**TASK REQUIREMENTS:** Your task is to copy every line of the records below that contains "singleslide".

**DATA EXTRACTS:**
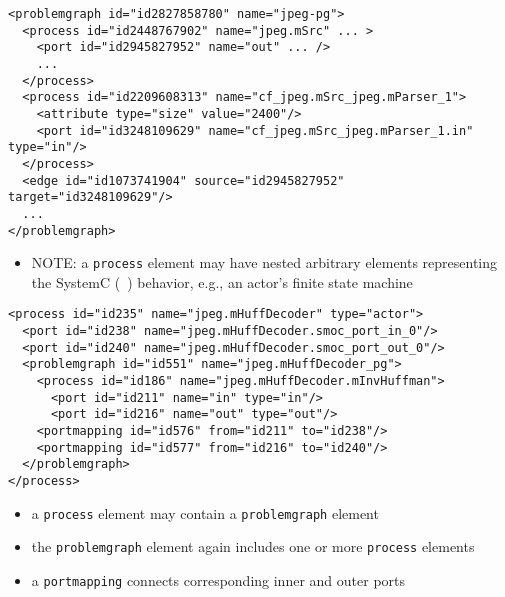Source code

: \begin{frame}[fragile=singleslide]
\begin{lstlisting}
<problemgraph id="id2827858780" name="jpeg-pg">
  <process id="id2448767902" name="jpeg.mSrc" ... >
    <port id="id2945827952" name="out" ... />
    ...
  </process>
  <process id="id2209608313" name="cf_jpeg.mSrc_jpeg.mParser_1">
    <attribute type="size" value="2400"/>
    <port id="id3248109629" name="cf_jpeg.mSrc_jpeg.mParser_1.in" type="in"/>
  </process>
  <edge id="id1073741904" source="id2945827952" target="id3248109629"/>
  ...
</problemgraph>
\end{lstlisting}
\begin{itemize}
\item NOTE: a \lstinline|process| element may have nested arbitrary elements representing the SystemC (\SysteMoC\ ) behavior, e.g., an actor's finite state machine
\end{itemize}
\end{frame}


\begin{frame}[fragile=singleslide]
\begin{lstlisting}
<process id="id235" name="jpeg.mHuffDecoder" type="actor">
  <port id="id238" name="jpeg.mHuffDecoder.smoc_port_in_0"/>
  <port id="id240" name="jpeg.mHuffDecoder.smoc_port_out_0"/>
  <problemgraph id="id551" name="jpeg.mHuffDecoder_pg">
    <process id="id186" name="jpeg.mHuffDecoder.mInvHuffman">
      <port id="id211" name="in" type="in"/>
      <port id="id216" name="out" type="out"/>
    <portmapping id="id576" from="id211" to="id238"/>
    <portmapping id="id577" from="id216" to="id240"/>
  </problemgraph>
</process>
\end{lstlisting}
\begin{itemize}
\item a \lstinline|process| element may contain a \lstinline|problemgraph| element
\item the \lstinline|problemgraph| element again includes one or more \lstinline|process| elements
\item a \lstinline|portmapping| connects corresponding inner and outer ports 
\end{itemize}
\end{frame}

**FINAL ANSWER:**
: \begin{frame}[fragile=singleslide]
\begin{frame}[fragile=singleslide]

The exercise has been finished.